### Aim of the exercise
Needed from the data below: every line from the one with "Object containing custom styles" up to and including the one with "SKALP Syntax Reference", repeated exactly and with nothing else.

*** Opening Material for the task ***

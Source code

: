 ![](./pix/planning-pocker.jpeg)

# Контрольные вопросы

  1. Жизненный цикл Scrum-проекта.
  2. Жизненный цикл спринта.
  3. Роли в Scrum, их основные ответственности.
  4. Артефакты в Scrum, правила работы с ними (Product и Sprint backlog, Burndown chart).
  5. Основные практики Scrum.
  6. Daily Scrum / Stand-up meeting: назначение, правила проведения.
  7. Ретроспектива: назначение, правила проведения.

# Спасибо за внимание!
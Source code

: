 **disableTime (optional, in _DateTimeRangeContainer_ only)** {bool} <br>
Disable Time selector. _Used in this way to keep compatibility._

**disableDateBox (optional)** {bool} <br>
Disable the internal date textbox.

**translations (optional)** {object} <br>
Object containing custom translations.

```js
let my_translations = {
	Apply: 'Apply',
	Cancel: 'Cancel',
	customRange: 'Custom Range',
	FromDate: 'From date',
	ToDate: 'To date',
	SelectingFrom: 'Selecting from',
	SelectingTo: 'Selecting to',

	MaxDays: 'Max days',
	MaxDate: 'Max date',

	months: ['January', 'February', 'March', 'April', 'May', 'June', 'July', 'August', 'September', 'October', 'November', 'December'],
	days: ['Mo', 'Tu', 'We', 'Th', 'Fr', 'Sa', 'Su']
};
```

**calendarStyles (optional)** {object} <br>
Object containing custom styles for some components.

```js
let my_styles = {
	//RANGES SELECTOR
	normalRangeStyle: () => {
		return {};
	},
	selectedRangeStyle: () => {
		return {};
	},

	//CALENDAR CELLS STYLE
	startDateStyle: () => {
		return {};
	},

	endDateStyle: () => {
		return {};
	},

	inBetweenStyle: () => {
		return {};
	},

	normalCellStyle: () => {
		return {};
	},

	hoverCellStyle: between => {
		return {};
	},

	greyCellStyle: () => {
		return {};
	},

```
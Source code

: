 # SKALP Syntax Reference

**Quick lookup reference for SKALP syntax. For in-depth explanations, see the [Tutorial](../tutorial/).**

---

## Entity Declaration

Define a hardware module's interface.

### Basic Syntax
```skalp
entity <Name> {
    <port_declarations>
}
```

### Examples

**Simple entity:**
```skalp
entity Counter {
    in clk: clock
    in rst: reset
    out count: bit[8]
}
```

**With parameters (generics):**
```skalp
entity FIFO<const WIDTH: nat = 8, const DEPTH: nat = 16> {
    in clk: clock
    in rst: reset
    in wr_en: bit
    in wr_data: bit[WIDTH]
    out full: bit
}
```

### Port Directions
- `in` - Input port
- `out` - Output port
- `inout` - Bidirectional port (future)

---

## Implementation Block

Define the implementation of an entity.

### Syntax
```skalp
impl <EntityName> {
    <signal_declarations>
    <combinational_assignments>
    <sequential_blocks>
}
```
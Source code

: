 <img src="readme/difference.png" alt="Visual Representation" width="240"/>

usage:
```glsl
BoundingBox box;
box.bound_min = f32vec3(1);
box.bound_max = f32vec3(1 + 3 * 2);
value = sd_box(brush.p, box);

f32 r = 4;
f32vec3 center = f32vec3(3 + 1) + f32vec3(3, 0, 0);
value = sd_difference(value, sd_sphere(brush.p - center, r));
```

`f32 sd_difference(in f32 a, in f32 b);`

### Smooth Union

*** Closing Material for the task ***

### Solution
Object containing custom styles for some components.

```js
let my_styles = {
	//RANGES SELECTOR
	normalRangeStyle: () => {
		return {};
	},
	selectedRangeStyle: () => {
		return {};
	},

	//CALENDAR CELLS STYLE
	startDateStyle: () => {
		return {};
	},

	endDateStyle: () => {
		return {};
	},

	inBetweenStyle: () => {
		return {};
	},

	normalCellStyle: () => {
		return {};
	},

	hoverCellStyle: between => {
		return {};
	},

	greyCellStyle: () => {
		return {};
	},

```
Source code

: # SKALP Syntax Reference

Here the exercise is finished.